SOURCE DATA =>
+++

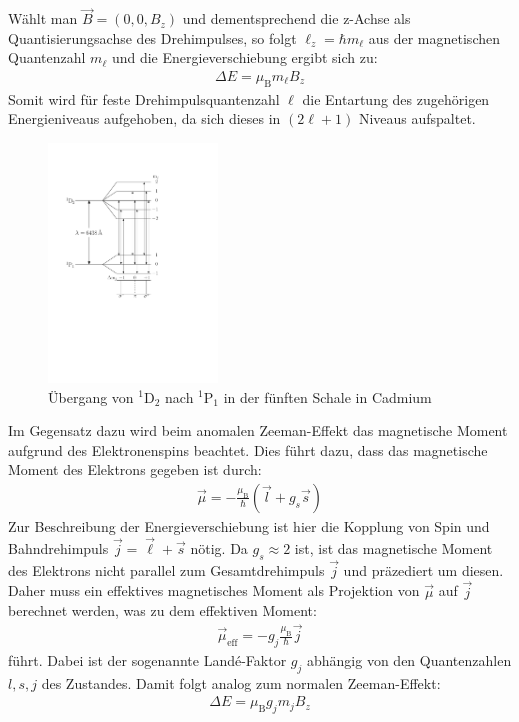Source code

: \documentclass[11pt, a4paper]{article}
\begin{document}
Wählt man $\vec{B} = (0,0,B_z)$ und dementsprechend die z-Achse als Quantisierungsachse des Drehimpulses, so folgt $\ell_z = \hbar m_\ell$ aus der magnetischen Quantenzahl $m_\ell$ und die Energieverschiebung ergibt sich zu:
\begin{align}
	\Delta E = \mu_\mathrm{B} m_\ell B_z
	\label{eq:normaler_zeeman}
\end{align}
Somit wird für feste Drehimpulsquantenzahl $\ell$ die Entartung des zugehörigen Energieniveaus aufgehoben, da sich dieses in $(2\ell + 1)$ Niveaus aufspaltet.
\begin{figure}[h]
\centering
\includegraphics[width=0.4\textwidth]{./figures/termschema_cadmium.pdf}
\caption{Übergang von $^1$D$_2$ nach $^1$P$_1$ in der fünften Schale in Cadmium}
\label{fig:termschema_cadmium}
\end{figure}
Im Gegensatz dazu wird beim anomalen Zeeman-Effekt das magnetische Moment aufgrund des Elektronenspins beachtet.
Dies führt dazu, dass das magnetische Moment des Elektrons gegeben ist durch:
\begin{align}
\vec{\mu} = -\frac{\mu_\mathrm{B}}{\hbar} \left( \vec{l} + g_s \vec{s} \right)
\label{eq:magmom_spin}
\end{align}
Zur Beschreibung der Energieverschiebung ist hier die Kopplung von Spin und Bahndrehimpuls $\vec{j} = \vec{\ell} + \vec{s}$ nötig.
Da $g_s \approx 2$ ist, ist das magnetische Moment des Elektrons nicht parallel zum Gesamtdrehimpuls $\vec{j}$ und präzediert um diesen.
Daher muss ein effektives magnetisches Moment als Projektion von $\vec{\mu}$ auf $\vec{j}$ berechnet werden, was zu dem effektiven Moment:
\begin{align*}
	\vec{\mu}_\mathrm{eff} = - g_j \frac{\mu_\mathrm{B}}{\hbar} \vec{j} 
\end{align*}
führt.
Dabei ist der sogenannte Landé-Faktor $g_j$ abhängig von den Quantenzahlen $l,s,j$ des Zustandes.
Damit folgt analog zum normalen Zeeman-Effekt:
\begin{align}
	\Delta E = \mu_\mathrm{B} g_j m_j B_z
\end{align}
\end{document}
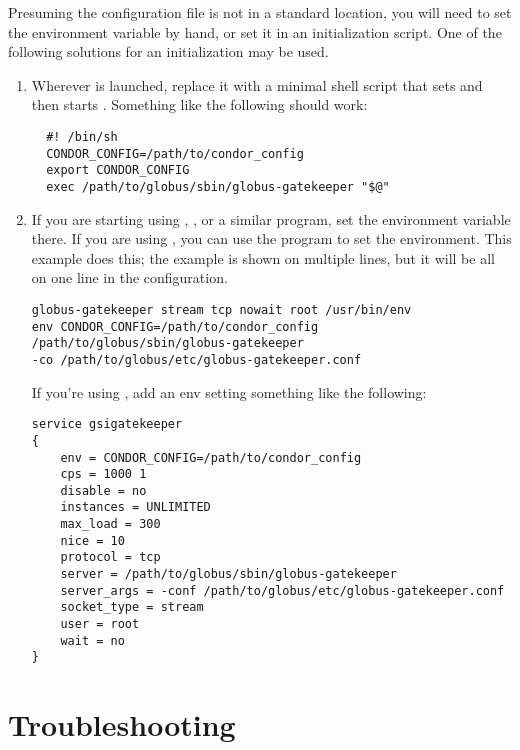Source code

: Presuming the configuration file is not in a standard location,
you will need to set the  environment variable
by hand, or set it in an initialization script.
One of the following solutions for an initialization may be used.
\begin{enumerate}
\item 
Wherever  is launched,
replace it with a minimal shell script that sets
 and then starts .
Something like the following should work:

\footnotesize
\begin{verbatim}
  #! /bin/sh
  CONDOR_CONFIG=/path/to/condor_config
  export CONDOR_CONFIG
  exec /path/to/globus/sbin/globus-gatekeeper "$@"
\end{verbatim}
\normalsize
\item 
If you are starting  using ,
, or a similar program,
set the environment variable there.
If you are using , you can use the  program
to set the environment.
This example does this;
the example is shown on multiple lines,
but it will be all on one line in the  configuration. 
\footnotesize
\begin{verbatim}
globus-gatekeeper stream tcp nowait root /usr/bin/env
env CONDOR_CONFIG=/path/to/condor_config
/path/to/globus/sbin/globus-gatekeeper
-co /path/to/globus/etc/globus-gatekeeper.conf
\end{verbatim}
\normalsize
If you're using , add an env setting
something like the following:
\footnotesize
\begin{verbatim}
service gsigatekeeper
{
    env = CONDOR_CONFIG=/path/to/condor_config
    cps = 1000 1
    disable = no
    instances = UNLIMITED
    max_load = 300
    nice = 10
    protocol = tcp
    server = /path/to/globus/sbin/globus-gatekeeper
    server_args = -conf /path/to/globus/etc/globus-gatekeeper.conf
    socket_type = stream
    user = root
    wait = no
}
\end{verbatim}
\normalsize

\end{enumerate}

\section{Troubleshooting}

+++

TRY IT => Copy each line above exactly, with no images.

RESPONSE TO THIS EXERCISE =>
Source code

: \documentclass[11pt, a4paper]{article}
\begin{document}
Wählt man $\vec{B} = (0,0,B_z)$ und dementsprechend die z-Achse als Quantisierungsachse des Drehimpulses, so folgt $\ell_z = \hbar m_\ell$ aus der magnetischen Quantenzahl $m_\ell$ und die Energieverschiebung ergibt sich zu:
\begin{align}
	\Delta E = \mu_\mathrm{B} m_\ell B_z
	\label{eq:normaler_zeeman}
\end{align}
Somit wird für feste Drehimpulsquantenzahl $\ell$ die Entartung des zugehörigen Energieniveaus aufgehoben, da sich dieses in $(2\ell + 1)$ Niveaus aufspaltet.
\begin{figure}[h]
\centering
\includegraphics[width=0.4\textwidth]{./figures/termschema_cadmium.pdf}
\caption{Übergang von $^1$D$_2$ nach $^1$P$_1$ in der fünften Schale in Cadmium}
\label{fig:termschema_cadmium}
\end{figure}
Im Gegensatz dazu wird beim anomalen Zeeman-Effekt das magnetische Moment aufgrund des Elektronenspins beachtet.
Dies führt dazu, dass das magnetische Moment des Elektrons gegeben ist durch:
\begin{align}
\vec{\mu} = -\frac{\mu_\mathrm{B}}{\hbar} \left( \vec{l} + g_s \vec{s} \right)
\label{eq:magmom_spin}
\end{align}
Zur Beschreibung der Energieverschiebung ist hier die Kopplung von Spin und Bahndrehimpuls $\vec{j} = \vec{\ell} + \vec{s}$ nötig.
Da $g_s \approx 2$ ist, ist das magnetische Moment des Elektrons nicht parallel zum Gesamtdrehimpuls $\vec{j}$ und präzediert um diesen.
Daher muss ein effektives magnetisches Moment als Projektion von $\vec{\mu}$ auf $\vec{j}$ berechnet werden, was zu dem effektiven Moment:
\begin{align*}
	\vec{\mu}_\mathrm{eff} = - g_j \frac{\mu_\mathrm{B}}{\hbar} \vec{j} 
\end{align*}
führt.
Dabei ist der sogenannte Landé-Faktor $g_j$ abhängig von den Quantenzahlen $l,s,j$ des Zustandes.
Damit folgt analog zum normalen Zeeman-Effekt:
\begin{align}
	\Delta E = \mu_\mathrm{B} g_j m_j B_z
\end{align}
\end{document}
Source code

: Presuming the configuration file is not in a standard location,
you will need to set the  environment variable
by hand, or set it in an initialization script.
One of the following solutions for an initialization may be used.
\begin{enumerate}
\item 
Wherever  is launched,
replace it with a minimal shell script that sets
 and then starts .
Something like the following should work:

\footnotesize
\begin{verbatim}
  #! /bin/sh
  CONDOR_CONFIG=/path/to/condor_config
  export CONDOR_CONFIG
  exec /path/to/globus/sbin/globus-gatekeeper "$@"
\end{verbatim}
\normalsize
\item 
If you are starting  using ,
, or a similar program,
set the environment variable there.
If you are using , you can use the  program
to set the environment.
This example does this;
the example is shown on multiple lines,
but it will be all on one line in the  configuration. 
\footnotesize
\begin{verbatim}
globus-gatekeeper stream tcp nowait root /usr/bin/env
env CONDOR_CONFIG=/path/to/condor_config
/path/to/globus/sbin/globus-gatekeeper
-co /path/to/globus/etc/globus-gatekeeper.conf
\end{verbatim}
\normalsize
If you're using , add an env setting
something like the following:
\footnotesize
\begin{verbatim}
service gsigatekeeper
{
    env = CONDOR_CONFIG=/path/to/condor_config
    cps = 1000 1
    disable = no
    instances = UNLIMITED
    max_load = 300
    nice = 10
    protocol = tcp
    server = /path/to/globus/sbin/globus-gatekeeper
    server_args = -conf /path/to/globus/etc/globus-gatekeeper.conf
    socket_type = stream
    user = root
    wait = no
}
\end{verbatim}
\normalsize

\end{enumerate}

\section{Troubleshooting}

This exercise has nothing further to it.